A theme behind Joseph Campbell’s The Masks of God, Volume 4: Creative Mythology is the release of the mind to freedom through the creation of a living mythology. Artful dance is a superb example of a living mythology realized in both the choreographer and dance spectator. Campbell’s theories influenced the direction of modern dance in America, and especially the work of his wife, choreographer and dancer, Jean Erdman.
In the closing pages of his book, Campbell advocates for the human’s unique position in history and the individual’s capacity to “activate within himself the centers of his own creative imagination, out of which his own myth and life-building” evolves. (677) Creative expressions may challenge dogma and set values, yet it may reveal the authentic nature of the self, tat tvam asi. Campbell emphasized the role of the artist for prompting awakenings of recollection (92), which are transmitted through signs, metaphors, and mythologically-related symbols. For the spectator, such transmissions “exhilarate centers of life beyond the reach of vocabularies of reason and coercion.” (4)

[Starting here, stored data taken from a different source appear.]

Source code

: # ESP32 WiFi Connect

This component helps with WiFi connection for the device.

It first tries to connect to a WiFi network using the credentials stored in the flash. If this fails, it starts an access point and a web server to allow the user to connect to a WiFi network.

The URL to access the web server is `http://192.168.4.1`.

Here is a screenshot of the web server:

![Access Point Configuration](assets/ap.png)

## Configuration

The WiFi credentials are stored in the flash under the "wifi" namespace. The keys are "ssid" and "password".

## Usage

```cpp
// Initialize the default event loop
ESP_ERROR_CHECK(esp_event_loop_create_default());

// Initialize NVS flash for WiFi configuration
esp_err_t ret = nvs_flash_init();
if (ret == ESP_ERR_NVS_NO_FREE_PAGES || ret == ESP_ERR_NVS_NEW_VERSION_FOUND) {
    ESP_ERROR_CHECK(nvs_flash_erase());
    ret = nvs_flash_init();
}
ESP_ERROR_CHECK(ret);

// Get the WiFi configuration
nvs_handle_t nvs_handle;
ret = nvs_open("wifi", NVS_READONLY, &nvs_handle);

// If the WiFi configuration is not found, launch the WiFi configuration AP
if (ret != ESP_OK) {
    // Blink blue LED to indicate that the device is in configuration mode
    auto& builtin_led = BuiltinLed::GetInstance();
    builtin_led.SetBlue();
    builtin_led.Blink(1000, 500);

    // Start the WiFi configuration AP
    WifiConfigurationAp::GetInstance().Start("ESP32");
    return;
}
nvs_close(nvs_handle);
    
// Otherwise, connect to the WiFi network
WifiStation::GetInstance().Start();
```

Jean Erdman’s influence, from earliest dances to later avant-garde theatre, spanned more than half of the twentieth century. She trained under dance pioneering masters and joined Martha Graham’s group in 1938. Erdman subsequently expanded the conceptual boundaries of dance-making through several initiatives before launching a solo career. First, she began experimenting with mythological archetypes as thematic dance material. Erdman and Merce Cunningham then confronted concert tradition by employing improvisation in performance. Additionally, Erdman deeply analyzed numerous cultural dance styles. Erdman’s efforts were intended to better portray the realm of human experience, and thereafter, she crafted a unique aesthetic for each dance. Campbell and Erdman frequently discussed choreographic processes and themes, and he regularly wrote for the publication Dance Observer.

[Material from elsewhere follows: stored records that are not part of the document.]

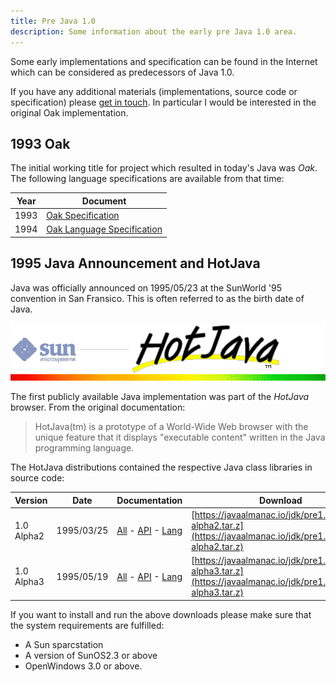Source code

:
 ```yaml
---
title: Pre Java 1.0
description: Some information about the early pre Java 1.0 area.
---
```


Some early implementations and specification can be found in the Internet which
can be considered as predecessors of Java 1.0.

If you have any additional materials (implementations, source code or specification)
please [get in touch](https://github.com/marchof/java-almanac/issues/new?title=Pre%20Java%201.0%20Resources).
In particular I would be interested in the original Oak implementation.

## 1993 Oak

The initial working title for project which resulted in today's Java was *Oak*.
The following language specifications are available from that time:

| Year | Document                                                                        |
| ---- | ------------------------------------------------------------------------------- |
| 1993 | [Oak Specification](https://javaalmanac.io/jdk/pre1.0/oakspec1993.pdf)          |
| 1994 | [Oak Language Specification](https://javaalmanac.io/jdk/pre1.0/oakspec1994.pdf) |

## 1995 Java Announcement and HotJava

Java was officially announced on 1995/05/23 at the SunWorld '95 convention in San Fransico.
This is often referred to as the birth date of Java.

![HotJava](hotjava.png)

The first publicly available Java implementation was part of the *HotJava*
browser. From the original documentation:

> HotJava(tm) is a prototype of a World-Wide Web browser with the unique feature that it displays "executable content" written in the Java programming language.

The HotJava distributions contained the respective Java class libraries in source code:

| Version    | Date | Documentation        | Download |
| ---------- | ---- | ---------------------| -------- |
| 1.0 Alpha2 | 1995/03/25 | [All](https://javaalmanac.io/jdk/pre1.0/hotjava-alpha2/) - [API](https://javaalmanac.io/jdk/pre1.0/hotjava-alpha2/doc/api/packages.html) - [Lang](https://javaalmanac.io/jdk/pre1.0/hotjava-alpha2/doc/javaspec/javaspec_1.html) | [https://javaalmanac.io/jdk/pre1.0/hotjava-alpha2.tar.z](https://javaalmanac.io/jdk/pre1.0/hotjava-alpha2.tar.z) |
| 1.0 Alpha3 | 1995/05/19 | [All](https://javaalmanac.io/jdk/pre1.0/hotjava-alpha3/)  - [API](https://javaalmanac.io/jdk/pre1.0/hotjava-alpha3/doc/api/packages.html) - [Lang](https://javaalmanac.io/jdk/pre1.0/hotjava-alpha3/doc/javaspec/javaspec_1.html) | [https://javaalmanac.io/jdk/pre1.0/hotjava-alpha3.tar.z](https://javaalmanac.io/jdk/pre1.0/hotjava-alpha3.tar.z) |

If you want to install and run the above downloads please make sure that the system requirements are fulfilled:

* A Sun sparcstation
* A version of SunOS2.3 or above
* OpenWindows 3.0 or above.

Erdman employed Campbell’s concepts but translated them for the stage. She complemented Campbell’s patriarchal viewpoint by focusing on the inward nature of women. Erdman’s choreographies examined psychological and emotional journeys, sometimes targeting a sliver of the circular monomyth. Magnificently, Erdman’s choreographic examples hearkened to Campbell’s discussions on the historical and archetypal goddess as a living source. Erdman remarked, “The dancer so speaks of potentialities and aspects that are antecedent to words, antecedent even to the spheres of personal reflections, and constitute the primary heritage of the human spirit.” (Jean Erdman Papers, 18(2:2):4, New York City Public Library collection) We can hear Erdman and Campbell echoing each other. Campbell’s impact was so important to the whole development of modern dance that by 1985, Anna Kisselgoff, critic for The New York Times, wrote that “his influence on dancers deserved a study in itself”.

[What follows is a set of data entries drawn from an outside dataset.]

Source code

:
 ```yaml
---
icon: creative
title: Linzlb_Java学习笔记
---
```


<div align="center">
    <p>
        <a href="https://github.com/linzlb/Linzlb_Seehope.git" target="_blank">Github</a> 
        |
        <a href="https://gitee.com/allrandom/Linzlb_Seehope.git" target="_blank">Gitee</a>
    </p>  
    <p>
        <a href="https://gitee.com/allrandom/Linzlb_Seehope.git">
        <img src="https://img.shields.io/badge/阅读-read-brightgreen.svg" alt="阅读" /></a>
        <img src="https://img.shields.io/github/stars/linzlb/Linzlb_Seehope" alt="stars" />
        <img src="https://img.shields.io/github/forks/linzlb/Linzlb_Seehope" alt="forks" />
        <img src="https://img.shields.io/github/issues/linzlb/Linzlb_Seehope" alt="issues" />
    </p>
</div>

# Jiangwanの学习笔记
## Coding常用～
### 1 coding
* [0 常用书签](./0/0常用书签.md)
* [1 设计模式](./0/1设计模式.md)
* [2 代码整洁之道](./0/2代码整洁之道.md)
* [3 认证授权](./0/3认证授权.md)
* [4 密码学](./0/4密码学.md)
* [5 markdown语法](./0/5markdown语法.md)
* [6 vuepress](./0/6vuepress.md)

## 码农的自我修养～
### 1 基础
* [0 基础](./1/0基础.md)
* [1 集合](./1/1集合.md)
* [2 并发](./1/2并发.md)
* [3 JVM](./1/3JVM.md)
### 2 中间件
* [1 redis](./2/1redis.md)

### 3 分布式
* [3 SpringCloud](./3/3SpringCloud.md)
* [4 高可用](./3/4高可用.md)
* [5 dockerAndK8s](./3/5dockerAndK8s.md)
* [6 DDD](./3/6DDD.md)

Innovative choreographers, such as Erdman, are adventurers at heart. The dance-making process usually requires somatic exploration with an intimate journey into the mind. Campbell’s criterion for this “life-creative adventure” is to “let go of the past…, die to the world, and to come to birth from within.” (678) From this emerges the birth of the creative idea. Both conscious and unconscious realms must be accessed and subsequently, the images must be rendered into non-verbal language. Musical aspects of a dance are felt rhythmically and through tonal vibrating phenomena; these subtleties have access to influence levels of consciousness. Split-second shape transformations and the dynamics of force lend meaning through kinesthetic empathy. These combined effects can circumvent the clutching ego and give rise to past and present associations. To have true significance, Erdman stated, “This nonform must be expressed with the aesthetic emphasis not magical or religious.” (Jean Erdman Papers, 18(2:2):5) The choreographer’s journey ends when the living myth of dance is given to the community.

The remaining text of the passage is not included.